Data to process Start Marker
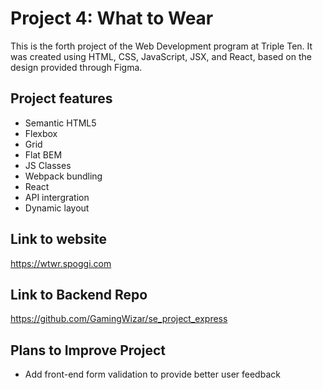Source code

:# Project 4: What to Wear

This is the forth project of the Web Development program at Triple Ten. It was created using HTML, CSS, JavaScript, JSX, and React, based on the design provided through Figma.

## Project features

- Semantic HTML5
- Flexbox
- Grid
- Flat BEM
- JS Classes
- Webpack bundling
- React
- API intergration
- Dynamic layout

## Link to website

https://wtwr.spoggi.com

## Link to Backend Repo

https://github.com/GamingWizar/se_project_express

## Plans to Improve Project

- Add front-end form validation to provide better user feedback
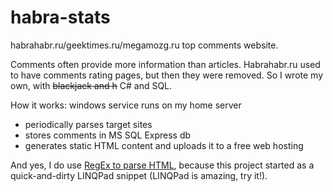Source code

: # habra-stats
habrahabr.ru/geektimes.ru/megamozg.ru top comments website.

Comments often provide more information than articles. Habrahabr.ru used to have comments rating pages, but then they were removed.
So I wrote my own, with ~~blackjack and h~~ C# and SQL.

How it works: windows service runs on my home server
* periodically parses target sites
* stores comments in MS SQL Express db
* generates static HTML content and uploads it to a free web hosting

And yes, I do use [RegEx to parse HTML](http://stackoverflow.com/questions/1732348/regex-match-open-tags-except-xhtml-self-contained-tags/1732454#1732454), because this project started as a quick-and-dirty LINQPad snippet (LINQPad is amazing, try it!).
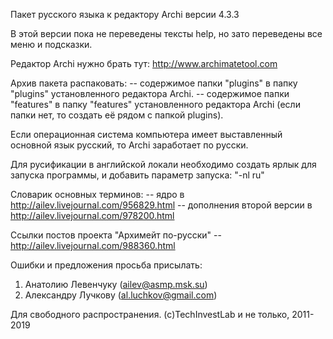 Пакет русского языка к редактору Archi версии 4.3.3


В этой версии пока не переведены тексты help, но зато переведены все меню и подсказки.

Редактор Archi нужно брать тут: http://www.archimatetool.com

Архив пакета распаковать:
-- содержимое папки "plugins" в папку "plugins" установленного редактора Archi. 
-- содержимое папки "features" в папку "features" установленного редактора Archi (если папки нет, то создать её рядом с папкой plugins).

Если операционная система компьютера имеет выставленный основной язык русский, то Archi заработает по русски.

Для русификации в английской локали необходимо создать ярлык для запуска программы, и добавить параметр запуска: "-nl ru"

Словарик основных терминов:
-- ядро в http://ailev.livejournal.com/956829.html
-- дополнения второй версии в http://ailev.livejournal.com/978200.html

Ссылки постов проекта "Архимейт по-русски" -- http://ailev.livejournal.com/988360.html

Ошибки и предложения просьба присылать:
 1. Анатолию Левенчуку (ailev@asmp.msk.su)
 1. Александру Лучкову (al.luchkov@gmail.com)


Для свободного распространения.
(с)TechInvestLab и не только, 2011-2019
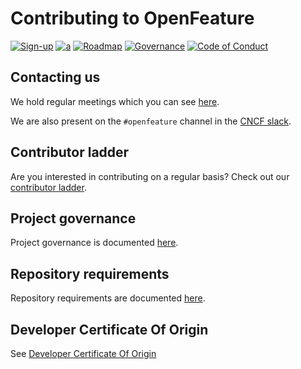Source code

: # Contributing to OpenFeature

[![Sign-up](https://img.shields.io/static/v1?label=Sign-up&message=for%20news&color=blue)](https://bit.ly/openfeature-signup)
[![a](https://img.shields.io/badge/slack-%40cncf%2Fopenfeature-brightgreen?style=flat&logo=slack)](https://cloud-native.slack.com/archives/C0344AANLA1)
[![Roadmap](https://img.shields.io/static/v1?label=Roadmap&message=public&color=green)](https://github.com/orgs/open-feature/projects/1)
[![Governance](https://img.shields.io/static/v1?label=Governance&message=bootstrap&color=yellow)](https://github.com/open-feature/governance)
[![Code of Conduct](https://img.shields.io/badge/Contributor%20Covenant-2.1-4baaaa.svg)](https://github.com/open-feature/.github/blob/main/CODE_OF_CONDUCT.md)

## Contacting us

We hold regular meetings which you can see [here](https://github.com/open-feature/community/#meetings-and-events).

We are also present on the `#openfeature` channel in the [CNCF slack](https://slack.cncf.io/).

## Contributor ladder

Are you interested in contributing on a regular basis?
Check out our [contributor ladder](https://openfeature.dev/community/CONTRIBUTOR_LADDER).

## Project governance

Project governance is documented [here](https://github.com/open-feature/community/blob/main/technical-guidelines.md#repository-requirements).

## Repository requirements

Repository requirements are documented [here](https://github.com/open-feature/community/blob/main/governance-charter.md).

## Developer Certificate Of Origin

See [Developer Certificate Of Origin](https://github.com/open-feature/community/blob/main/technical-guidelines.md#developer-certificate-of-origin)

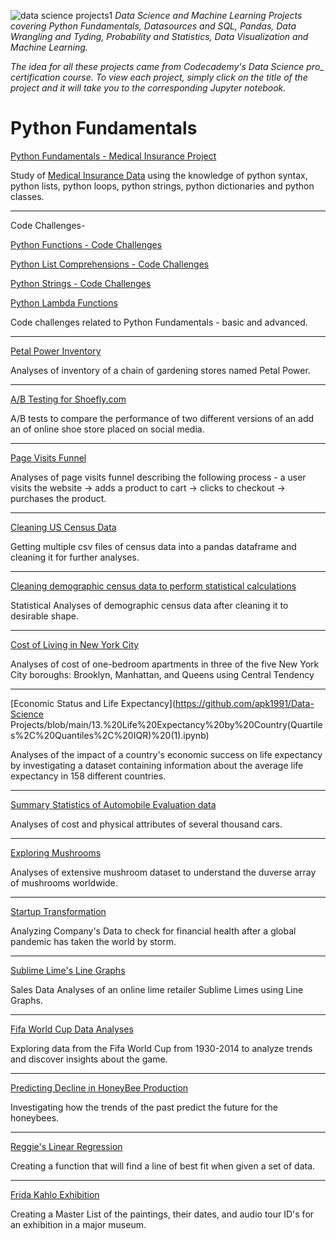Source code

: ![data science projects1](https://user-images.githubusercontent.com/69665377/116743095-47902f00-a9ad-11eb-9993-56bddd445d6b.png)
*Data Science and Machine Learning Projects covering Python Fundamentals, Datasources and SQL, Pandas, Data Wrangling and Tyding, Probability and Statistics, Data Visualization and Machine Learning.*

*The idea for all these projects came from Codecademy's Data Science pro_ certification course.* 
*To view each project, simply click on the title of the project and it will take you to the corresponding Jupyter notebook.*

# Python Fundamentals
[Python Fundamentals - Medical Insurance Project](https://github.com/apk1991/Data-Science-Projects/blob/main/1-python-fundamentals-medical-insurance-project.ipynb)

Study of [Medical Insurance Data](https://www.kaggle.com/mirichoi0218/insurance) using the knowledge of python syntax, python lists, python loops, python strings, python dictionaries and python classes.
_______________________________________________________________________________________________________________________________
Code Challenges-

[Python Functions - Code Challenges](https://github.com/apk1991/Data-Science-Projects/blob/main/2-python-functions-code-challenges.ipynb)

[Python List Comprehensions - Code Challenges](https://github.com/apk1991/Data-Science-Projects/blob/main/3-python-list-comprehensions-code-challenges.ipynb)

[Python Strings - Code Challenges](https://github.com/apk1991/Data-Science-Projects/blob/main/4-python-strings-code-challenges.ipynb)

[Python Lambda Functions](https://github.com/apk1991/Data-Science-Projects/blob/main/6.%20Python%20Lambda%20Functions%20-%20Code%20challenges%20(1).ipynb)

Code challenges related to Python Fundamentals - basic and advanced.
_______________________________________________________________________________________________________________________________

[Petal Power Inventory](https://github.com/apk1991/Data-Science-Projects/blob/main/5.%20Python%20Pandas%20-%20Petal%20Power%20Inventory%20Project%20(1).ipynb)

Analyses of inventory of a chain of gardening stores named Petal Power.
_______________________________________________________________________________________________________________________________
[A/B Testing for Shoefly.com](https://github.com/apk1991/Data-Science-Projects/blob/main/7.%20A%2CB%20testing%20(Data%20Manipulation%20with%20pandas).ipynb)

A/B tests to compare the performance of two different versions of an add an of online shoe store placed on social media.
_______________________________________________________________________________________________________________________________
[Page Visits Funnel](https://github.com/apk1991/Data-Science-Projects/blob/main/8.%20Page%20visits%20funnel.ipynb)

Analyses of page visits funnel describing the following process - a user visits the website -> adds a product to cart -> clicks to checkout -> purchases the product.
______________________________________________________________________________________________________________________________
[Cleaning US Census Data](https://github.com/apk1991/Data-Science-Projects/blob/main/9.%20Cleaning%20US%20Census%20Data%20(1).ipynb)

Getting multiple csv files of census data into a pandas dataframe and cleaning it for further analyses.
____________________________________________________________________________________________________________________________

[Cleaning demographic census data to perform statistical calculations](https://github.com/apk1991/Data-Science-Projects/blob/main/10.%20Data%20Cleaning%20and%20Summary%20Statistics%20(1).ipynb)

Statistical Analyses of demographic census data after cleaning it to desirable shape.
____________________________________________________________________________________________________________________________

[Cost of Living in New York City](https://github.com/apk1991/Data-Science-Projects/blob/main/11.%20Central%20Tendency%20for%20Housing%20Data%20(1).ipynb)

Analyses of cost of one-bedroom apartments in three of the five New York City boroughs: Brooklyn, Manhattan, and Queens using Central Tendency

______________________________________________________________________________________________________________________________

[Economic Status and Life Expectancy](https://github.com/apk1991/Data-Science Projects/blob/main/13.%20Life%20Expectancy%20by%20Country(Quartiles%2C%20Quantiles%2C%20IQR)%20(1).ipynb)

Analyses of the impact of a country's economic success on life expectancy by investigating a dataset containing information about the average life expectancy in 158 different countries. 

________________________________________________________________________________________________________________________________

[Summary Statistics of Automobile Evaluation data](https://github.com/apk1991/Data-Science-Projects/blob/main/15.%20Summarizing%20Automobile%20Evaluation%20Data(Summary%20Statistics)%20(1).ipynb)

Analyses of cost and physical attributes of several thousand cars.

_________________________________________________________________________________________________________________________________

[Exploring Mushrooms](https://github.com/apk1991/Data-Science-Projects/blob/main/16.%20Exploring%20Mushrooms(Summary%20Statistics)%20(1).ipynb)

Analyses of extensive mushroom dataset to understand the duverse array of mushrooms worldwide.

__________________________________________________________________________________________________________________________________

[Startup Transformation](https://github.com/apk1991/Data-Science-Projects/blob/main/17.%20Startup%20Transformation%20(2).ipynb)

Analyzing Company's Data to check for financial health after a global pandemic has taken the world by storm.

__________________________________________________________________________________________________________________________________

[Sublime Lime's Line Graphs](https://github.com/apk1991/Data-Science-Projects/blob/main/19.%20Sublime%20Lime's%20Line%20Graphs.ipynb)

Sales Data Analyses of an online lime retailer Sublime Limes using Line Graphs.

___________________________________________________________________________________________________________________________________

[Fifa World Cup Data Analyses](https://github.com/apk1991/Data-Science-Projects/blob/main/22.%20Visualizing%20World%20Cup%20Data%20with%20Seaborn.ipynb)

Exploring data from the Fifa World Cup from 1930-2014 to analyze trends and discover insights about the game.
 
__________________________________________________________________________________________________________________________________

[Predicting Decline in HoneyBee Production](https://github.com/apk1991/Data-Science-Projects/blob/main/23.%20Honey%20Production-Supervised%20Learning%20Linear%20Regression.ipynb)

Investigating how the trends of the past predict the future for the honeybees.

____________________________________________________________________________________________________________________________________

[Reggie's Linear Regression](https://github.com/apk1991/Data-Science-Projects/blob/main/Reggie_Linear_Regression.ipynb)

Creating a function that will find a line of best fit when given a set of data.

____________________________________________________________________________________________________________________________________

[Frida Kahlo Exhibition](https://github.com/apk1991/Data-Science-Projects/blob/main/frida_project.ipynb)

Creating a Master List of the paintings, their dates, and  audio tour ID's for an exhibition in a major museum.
Data to process End Marker
> Problem to work on
Report, for the data above, every line in which the string "website" appears.

> Reply
## Link to website
habrahabr.ru/geektimes.ru/megamozg.ru top comments website.
Analyses of page visits funnel describing the following process - a user visits the website -> adds a product to cart -> clicks to checkout -> purchases the product.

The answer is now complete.